Immunodeficient humanized mice, such as severe combined immunodeficient, Rag1, or nude mice, are often used to allow for orthotopic implantation of human CRC cells, such as HT29, SW620, HCT116, and SW480 cells [8, 10–13]. However, these models lack a full immune complement, limiting their usefulness for immuno-oncology research, specifically when examining the role of adaptive immunity, cytotoxic T cells, and checkpoint blockade therapies [11]. CT26 and MC38 cells are the most commonly used murine cell lines of CRC. These cells are hypermutated and have been validated as suitable preclinical models of human tumors [14]. While studies have reported on engrafting CT26 orthotopic tumors with high fidelity, successful inoculation of MC38 tumors remains contradictory [15]. For example, one study found that zero of eight mice that were orthotopically injected with MC38 cells developed tumors, while 23 of 26 mice developed CT26 tumors in under 4 weeks [4, 16]. Similarly, another study showed just 25% tumor formation 6 weeks after microinjection of 2 million MC38 cells into the cecum subserosa [7]. CT26 cells have been shown to metastasize to clinically relevant foci including the mesenteric lymph nodes in over half of mice [16], while metastatic occurrence in MC38 tumors remains inconsistent in published reports.

Common means of orthotopic implantation include: suturing of subcutaneously grown tumor sections to the exterior of the cecum [12, 17], intraluminal injection of cells into the rectum via an endoscope [4, 18–20], or subserosal microinjection of cells into the cecal wall [10, 16, 21]. From preliminary pilot studies, we have found microinjection of MC38 cells into the cecal wall to be the most reproducible method of inoculation.
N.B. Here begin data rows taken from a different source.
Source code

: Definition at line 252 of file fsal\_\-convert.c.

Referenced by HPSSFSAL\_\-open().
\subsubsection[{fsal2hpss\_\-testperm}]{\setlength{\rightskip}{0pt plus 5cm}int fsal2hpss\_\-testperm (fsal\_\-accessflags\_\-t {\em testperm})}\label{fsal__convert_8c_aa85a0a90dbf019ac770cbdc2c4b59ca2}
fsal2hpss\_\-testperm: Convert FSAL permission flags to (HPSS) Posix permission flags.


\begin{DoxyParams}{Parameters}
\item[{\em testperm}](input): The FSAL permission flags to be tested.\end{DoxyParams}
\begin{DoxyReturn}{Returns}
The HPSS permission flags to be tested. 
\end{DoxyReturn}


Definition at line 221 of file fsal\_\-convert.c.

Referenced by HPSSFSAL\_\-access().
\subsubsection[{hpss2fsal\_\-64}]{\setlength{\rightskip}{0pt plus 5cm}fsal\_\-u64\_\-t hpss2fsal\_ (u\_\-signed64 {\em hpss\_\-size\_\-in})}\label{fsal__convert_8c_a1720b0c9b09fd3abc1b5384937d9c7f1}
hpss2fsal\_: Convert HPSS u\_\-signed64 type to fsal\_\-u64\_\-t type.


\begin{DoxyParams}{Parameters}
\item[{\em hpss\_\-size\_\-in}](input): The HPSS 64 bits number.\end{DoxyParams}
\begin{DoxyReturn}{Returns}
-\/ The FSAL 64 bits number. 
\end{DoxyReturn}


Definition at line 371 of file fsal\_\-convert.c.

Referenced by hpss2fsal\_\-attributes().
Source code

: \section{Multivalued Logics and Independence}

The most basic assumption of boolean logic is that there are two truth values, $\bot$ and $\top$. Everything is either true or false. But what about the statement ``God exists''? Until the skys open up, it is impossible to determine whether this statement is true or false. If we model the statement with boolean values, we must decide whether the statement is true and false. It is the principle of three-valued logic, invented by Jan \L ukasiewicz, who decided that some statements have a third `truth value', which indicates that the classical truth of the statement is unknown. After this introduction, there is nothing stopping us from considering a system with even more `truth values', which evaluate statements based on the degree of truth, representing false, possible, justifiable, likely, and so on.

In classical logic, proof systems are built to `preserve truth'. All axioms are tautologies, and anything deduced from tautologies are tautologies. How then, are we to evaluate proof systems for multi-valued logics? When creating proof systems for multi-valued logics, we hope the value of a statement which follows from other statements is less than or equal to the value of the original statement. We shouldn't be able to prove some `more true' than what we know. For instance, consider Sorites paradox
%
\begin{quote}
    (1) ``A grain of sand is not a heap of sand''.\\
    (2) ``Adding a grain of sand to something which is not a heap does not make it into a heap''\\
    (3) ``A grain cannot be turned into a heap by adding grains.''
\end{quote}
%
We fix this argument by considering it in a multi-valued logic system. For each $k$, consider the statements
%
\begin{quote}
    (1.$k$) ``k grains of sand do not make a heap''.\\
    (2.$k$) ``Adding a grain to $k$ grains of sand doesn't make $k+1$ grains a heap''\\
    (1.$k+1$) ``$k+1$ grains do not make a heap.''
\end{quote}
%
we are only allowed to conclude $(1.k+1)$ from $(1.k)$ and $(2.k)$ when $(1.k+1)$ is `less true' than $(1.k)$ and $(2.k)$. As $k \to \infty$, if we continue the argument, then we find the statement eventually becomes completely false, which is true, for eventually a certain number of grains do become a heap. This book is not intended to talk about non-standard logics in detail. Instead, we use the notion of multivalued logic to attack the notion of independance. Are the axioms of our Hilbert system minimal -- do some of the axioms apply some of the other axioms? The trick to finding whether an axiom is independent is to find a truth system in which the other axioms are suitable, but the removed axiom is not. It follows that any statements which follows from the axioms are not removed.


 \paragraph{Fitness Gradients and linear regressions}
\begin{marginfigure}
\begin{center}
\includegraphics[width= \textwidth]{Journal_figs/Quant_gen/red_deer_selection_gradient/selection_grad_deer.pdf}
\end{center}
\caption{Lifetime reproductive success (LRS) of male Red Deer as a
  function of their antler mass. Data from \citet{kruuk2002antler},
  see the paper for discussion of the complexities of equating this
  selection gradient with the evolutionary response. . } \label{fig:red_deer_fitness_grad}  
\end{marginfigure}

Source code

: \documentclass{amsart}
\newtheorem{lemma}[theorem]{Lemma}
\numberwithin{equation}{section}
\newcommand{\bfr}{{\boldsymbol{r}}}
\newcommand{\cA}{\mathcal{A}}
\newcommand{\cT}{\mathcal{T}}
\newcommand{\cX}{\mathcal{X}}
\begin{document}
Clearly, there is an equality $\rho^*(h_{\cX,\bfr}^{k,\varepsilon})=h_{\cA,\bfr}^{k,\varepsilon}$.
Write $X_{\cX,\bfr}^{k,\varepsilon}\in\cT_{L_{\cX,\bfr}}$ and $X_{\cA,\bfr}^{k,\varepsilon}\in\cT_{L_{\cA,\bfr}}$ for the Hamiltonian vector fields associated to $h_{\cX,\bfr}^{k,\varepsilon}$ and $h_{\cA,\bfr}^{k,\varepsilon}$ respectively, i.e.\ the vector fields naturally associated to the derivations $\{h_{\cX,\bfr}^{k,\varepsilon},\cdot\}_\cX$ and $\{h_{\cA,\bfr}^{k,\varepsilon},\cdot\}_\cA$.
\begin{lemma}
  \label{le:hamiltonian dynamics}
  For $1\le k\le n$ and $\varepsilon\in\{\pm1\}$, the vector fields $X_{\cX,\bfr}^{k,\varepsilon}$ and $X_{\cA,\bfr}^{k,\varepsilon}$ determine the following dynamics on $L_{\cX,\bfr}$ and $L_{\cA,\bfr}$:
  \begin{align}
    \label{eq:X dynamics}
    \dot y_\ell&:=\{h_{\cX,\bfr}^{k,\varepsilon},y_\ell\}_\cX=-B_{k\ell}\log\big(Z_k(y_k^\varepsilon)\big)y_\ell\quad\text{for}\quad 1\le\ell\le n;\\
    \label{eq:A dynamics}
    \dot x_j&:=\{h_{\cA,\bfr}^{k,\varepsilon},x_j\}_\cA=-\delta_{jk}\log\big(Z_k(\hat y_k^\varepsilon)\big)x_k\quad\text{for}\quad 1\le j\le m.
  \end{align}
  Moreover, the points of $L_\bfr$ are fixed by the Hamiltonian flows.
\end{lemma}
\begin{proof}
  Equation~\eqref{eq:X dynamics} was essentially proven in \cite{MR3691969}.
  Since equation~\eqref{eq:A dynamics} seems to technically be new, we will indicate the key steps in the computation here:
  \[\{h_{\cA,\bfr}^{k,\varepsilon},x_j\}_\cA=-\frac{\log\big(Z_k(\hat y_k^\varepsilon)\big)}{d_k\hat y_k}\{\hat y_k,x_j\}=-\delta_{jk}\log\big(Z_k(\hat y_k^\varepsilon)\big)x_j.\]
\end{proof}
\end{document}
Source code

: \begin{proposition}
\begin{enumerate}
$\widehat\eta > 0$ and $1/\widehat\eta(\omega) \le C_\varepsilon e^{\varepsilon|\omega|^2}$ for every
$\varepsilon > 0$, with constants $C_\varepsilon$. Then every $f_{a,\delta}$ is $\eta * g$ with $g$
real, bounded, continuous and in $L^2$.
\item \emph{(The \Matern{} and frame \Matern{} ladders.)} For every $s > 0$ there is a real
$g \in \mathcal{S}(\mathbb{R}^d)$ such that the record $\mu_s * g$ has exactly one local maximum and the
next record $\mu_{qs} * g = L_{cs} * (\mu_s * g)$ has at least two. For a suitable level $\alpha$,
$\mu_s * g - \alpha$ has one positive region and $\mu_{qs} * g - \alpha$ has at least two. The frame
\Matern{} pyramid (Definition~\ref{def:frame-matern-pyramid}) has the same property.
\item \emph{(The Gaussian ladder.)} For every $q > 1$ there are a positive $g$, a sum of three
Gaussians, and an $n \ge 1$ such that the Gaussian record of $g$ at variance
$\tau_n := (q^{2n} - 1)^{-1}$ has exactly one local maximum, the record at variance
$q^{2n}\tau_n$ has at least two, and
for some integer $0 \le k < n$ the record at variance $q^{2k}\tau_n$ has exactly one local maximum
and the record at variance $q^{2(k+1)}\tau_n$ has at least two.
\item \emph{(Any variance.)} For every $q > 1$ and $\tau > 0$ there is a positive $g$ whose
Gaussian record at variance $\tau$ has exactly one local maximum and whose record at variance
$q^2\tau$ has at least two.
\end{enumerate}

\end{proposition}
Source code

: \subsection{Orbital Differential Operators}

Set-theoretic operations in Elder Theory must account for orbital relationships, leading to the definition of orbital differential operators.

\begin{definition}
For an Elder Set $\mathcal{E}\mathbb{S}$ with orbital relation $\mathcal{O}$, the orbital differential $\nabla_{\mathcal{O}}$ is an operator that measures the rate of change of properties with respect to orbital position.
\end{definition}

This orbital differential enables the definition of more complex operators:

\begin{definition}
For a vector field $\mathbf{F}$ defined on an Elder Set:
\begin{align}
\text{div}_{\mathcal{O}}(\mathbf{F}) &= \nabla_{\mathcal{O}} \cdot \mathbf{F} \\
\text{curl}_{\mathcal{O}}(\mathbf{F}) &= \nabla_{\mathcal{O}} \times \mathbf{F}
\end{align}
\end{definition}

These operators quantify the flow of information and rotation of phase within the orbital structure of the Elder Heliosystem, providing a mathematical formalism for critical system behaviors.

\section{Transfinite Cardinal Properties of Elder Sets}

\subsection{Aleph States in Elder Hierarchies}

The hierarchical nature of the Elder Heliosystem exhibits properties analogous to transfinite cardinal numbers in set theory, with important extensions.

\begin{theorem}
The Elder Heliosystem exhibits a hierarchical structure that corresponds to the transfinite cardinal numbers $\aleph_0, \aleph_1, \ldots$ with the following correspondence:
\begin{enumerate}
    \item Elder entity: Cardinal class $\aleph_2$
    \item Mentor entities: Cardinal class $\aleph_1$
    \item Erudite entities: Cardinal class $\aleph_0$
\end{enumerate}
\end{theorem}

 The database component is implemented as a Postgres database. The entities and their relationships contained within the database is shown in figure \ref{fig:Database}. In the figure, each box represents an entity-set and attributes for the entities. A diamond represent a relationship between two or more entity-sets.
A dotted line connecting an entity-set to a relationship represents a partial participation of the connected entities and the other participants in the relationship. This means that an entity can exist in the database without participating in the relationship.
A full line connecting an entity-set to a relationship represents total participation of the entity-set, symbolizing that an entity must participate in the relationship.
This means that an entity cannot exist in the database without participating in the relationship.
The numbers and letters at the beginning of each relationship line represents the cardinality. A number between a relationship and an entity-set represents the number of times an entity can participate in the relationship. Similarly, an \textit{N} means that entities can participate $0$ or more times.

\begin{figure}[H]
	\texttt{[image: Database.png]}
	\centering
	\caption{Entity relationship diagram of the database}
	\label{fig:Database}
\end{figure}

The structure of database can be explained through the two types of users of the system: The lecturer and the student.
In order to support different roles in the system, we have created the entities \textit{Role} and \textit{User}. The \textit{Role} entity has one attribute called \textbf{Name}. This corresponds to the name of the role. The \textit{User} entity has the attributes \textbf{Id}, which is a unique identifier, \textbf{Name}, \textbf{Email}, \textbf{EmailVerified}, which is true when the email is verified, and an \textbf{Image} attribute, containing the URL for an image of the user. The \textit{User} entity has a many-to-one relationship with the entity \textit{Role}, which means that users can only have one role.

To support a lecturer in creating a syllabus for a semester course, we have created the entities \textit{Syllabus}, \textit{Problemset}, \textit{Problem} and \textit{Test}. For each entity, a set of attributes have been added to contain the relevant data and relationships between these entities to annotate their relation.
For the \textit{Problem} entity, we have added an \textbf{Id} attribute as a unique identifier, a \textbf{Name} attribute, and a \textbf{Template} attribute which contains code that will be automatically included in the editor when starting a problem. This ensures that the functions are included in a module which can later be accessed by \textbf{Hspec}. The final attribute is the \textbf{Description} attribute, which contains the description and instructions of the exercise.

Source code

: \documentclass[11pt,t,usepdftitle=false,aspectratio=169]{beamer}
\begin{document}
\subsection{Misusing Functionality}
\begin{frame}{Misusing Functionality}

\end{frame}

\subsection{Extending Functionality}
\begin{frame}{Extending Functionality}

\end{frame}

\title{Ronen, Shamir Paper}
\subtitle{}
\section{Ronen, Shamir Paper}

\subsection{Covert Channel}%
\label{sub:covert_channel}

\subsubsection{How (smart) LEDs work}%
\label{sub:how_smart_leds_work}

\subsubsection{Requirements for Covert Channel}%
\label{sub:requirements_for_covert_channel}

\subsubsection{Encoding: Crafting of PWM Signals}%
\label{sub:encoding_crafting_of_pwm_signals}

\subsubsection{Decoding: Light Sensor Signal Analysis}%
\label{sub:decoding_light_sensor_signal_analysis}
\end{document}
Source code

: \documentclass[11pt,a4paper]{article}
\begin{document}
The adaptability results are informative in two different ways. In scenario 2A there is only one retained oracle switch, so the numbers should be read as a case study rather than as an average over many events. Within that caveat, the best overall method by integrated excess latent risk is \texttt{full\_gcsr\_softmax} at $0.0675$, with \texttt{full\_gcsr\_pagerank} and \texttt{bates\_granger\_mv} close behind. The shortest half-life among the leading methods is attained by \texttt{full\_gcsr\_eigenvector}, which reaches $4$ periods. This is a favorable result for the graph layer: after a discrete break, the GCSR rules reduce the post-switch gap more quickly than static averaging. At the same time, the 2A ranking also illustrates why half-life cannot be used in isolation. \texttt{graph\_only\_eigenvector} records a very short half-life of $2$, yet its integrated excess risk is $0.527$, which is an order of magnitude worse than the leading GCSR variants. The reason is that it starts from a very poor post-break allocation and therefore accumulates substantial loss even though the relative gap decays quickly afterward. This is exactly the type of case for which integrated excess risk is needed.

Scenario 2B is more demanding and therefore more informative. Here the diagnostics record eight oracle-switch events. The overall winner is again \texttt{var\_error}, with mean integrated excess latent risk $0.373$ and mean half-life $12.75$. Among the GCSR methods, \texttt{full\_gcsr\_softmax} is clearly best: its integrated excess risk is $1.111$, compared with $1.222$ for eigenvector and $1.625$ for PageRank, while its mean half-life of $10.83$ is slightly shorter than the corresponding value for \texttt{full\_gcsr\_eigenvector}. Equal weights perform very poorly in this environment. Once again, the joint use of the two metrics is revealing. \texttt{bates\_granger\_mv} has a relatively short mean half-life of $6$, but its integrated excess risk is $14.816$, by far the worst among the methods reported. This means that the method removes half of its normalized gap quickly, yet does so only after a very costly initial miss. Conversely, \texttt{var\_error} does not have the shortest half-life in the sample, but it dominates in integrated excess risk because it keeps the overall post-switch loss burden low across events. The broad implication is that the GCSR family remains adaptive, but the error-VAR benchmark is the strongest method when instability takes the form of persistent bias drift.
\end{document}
Herein, we provide a detailed protocol for orthotopic inoculation of MC38 cells as well as report on successful tumor engraftment and incidence of metastasis. Previous studies present conflicting evidence for orthotopic inoculation of MC38 tumors and metastatic dissemination, and often do not report on tumor rates. By providing a validated protocol of intracecal MC38 tumor inoculation we aim to elucidate these discrepancies.

Materials and methods

A full materials list and a detailed protocol including a step-by-step surgical procedure can be found in the Supplementary Information.

Animal ethics statement

These animal studies were approved by Vanderbilt’s Institutional Animal Care and Use Committee under protocol number M1700009-01. According to this protocol, all mice were given appropriate doses of anesthetics (2.5% isoflurane) and analgesics (5 mg/kg of ketoprofen). Heating pads were used during recovery to mitigate hypothermia risks. Mice were given unrestricted access to food and water during the study period and monitored closely for changes in weight, feeding or drinking habits, ambulation, and healing of the incision site.

Cell culture

MC38 cells were purchased from Kerafest and cultured in Dulbecco’s Modified Eagle Medium containing 4.5 g/l D-Glucose, L-glutamine, and 110 mg/l sodium pyruvate. Media was supplemented with 10% fetal bovine serum, 1% Penicillin-Streptomycin Solution (PenStrep) (100 IU/ml penicillin, 100 µg/ml streptomycin), 1× MEM Nonessential Amino Acids and 1-mM HEPES. Cells were maintained in a humidified incubation chamber at 37°C and 5% CO₂. Cells were passaged every 2–3 d, or at 50%–70% confluency by lifting with 0.05% Trypsin-EDTA and subculturing at 1:5–1:10 ratios.

Orthotopic surgery

Nine 6- to 8-week-old male C57BL/6 mice were anesthetized with 5% isoflurane, then placed on a sterile heating pad. For purposes of consistency and comparison between studies, male mice were used to prevent sex from being an added variable, since the majority of studies using this model use 6- to 8-week-old male mice. In humans, males have a higher incidence of CRC and higher mortality rates than women, although in general we recommend that researchers address sex as a biological variable [22]. A nose cone was used to deliver 2.5% isoflurane during surgery. The abdomen, which was removed of all hair the previous day using Nair, was prepared for sterile surgery by wiping with ethanol and then betadine three times. A small midline abdominal incision was made using a scalpel to cut through the skin, and scissors to carefully cut through the underlying musculature without nicking any organs. The cecum was exteriorized and supported on a piece of sterile gauze, then hydrated with sterile saline. A 50 µl suspension of 2 × 10⁶ MC38 cells in Matrigel^® Basement Membrane (1:1 ratio) were carefully injected into the cecal wall from the serosal side under microscopic visualization. Observation of a visible bulla between the submucosal and subserosal tissues without leakage confirmed successful injection. The cecum was then returned to the peritoneum, and muscle and skin closures were completed using 5-0 biodegradable sutures and 5-0 monofilament nylon sutures, respectively.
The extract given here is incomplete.